That’s my style and I’m not ashamed of it. I figured New Jersey would have to offer about the same level of difficulty for me to even attempt to reach its 1,803 foot (550 metre) summit. Indeed, anyone who can come up with the $10 park admission fee can climb this mountaintop by automobile. There’s even a huge parking lot right near the top. This one is so easy that it’s considered handicapped accessible.
New Jersey has taken state highpointing to its absolute extreme and built a massive 220 foot obelisk atop the highpoint. Maybe they thoughtfully considered that visitors couldn’t find the spot on their own, or maybe they wanted to send a visual taunt to their neighbors in New York and Pennsylvania. The NJ-NY-PA tripoint is only a few miles away and the tower can be seen clearly in the nearby surrounding areas of all three states.
I thought the views from the summit were breathtaking, and certainly unlike anything I ever expected from New Jersey. Another stereotype bites the dust, I suppose.
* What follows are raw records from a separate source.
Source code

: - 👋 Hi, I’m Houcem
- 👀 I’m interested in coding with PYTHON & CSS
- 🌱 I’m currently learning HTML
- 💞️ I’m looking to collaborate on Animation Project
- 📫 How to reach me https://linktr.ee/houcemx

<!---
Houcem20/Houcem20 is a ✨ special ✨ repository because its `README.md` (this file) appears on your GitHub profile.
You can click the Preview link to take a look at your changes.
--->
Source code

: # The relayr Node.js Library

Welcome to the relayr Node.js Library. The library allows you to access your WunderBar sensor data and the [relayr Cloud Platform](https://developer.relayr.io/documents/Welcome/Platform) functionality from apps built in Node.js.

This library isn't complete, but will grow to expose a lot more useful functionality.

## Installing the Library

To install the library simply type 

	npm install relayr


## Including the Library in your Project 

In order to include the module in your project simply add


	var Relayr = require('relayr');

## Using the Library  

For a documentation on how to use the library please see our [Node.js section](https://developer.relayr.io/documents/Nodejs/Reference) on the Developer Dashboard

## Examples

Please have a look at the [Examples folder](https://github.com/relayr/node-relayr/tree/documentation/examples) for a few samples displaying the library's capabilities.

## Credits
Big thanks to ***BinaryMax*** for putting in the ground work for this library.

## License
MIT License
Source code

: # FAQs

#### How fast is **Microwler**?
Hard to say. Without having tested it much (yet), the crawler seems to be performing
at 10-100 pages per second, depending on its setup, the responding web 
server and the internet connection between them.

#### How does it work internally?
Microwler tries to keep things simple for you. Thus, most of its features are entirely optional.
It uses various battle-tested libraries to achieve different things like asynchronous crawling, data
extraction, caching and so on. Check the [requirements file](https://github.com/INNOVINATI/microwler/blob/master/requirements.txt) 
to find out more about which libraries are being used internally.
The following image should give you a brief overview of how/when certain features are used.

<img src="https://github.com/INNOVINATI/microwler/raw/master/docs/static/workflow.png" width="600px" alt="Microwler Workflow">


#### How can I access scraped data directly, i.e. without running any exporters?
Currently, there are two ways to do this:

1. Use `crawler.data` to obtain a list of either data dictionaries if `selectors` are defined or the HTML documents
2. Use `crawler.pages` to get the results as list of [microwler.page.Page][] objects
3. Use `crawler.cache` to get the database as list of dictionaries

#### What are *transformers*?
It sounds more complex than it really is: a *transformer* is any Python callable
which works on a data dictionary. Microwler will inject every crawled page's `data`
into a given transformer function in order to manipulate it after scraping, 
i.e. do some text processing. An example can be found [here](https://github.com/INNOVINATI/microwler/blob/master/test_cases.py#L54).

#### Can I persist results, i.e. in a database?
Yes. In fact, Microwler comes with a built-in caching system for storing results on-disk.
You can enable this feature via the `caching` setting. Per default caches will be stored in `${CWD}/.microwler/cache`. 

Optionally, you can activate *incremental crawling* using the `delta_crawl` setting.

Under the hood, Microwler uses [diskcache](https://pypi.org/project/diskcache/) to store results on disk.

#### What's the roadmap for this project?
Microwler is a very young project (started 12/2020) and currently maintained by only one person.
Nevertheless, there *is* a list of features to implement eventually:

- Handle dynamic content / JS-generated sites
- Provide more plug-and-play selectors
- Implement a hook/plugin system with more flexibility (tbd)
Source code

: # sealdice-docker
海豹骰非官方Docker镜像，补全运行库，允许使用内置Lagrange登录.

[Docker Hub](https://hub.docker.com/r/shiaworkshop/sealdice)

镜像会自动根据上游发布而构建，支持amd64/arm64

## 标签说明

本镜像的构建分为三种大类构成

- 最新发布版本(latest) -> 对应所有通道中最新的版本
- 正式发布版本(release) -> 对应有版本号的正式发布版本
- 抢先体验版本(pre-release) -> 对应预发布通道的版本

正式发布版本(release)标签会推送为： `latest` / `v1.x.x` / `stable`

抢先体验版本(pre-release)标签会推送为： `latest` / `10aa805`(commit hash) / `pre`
We were lucky to have arrived on a mild day with low humidity which only enhanced the views and increased the enjoyment. This particular shot looks towards the northwest towards the tripoint with the town of Port Jervis, New York in the background.
It’s possible to climb the tower, and actually I did that. Even my 3-year-old son was able to climb to the top without too much trouble. There are a lot of steps and a lack of air conditioning so it’s a hot climb on a summer day, but it’s certainly doable. Here’s a dirty little secret, though: the view is just as good from the base of the monument. In fact, the view down below may be even better because the tower has one small room with tiny little windows obscured by condensation. The best thing about the tower is the stairwells themselves.
Doesn’t the photo above look like something straight out of an M. C. Escher drawing? Is this view looking up the tower or down the tower? Actually it’s looking up but it’s not an easy thing to determine but the railings give the answer away. I spent almost as much time looking up the shaft of the tower as I did the views outside.
I believe this will probably be my last state highpoint for awhile, or at least until I get out to some of those flat states in the Midwest.
(1) Once again, a tip of the pen to Steve of CTMQ for the suggestion. Oh, and also for letting me know that knowledgeable travelers exit the interstate to clip this little corner of New Jersey to buy gas. I scoffed (really, how much cheaper could it be?) until I looked at the prices, and discovered it was 42 cents per gallon cheaper here, simply by detouring a few feet!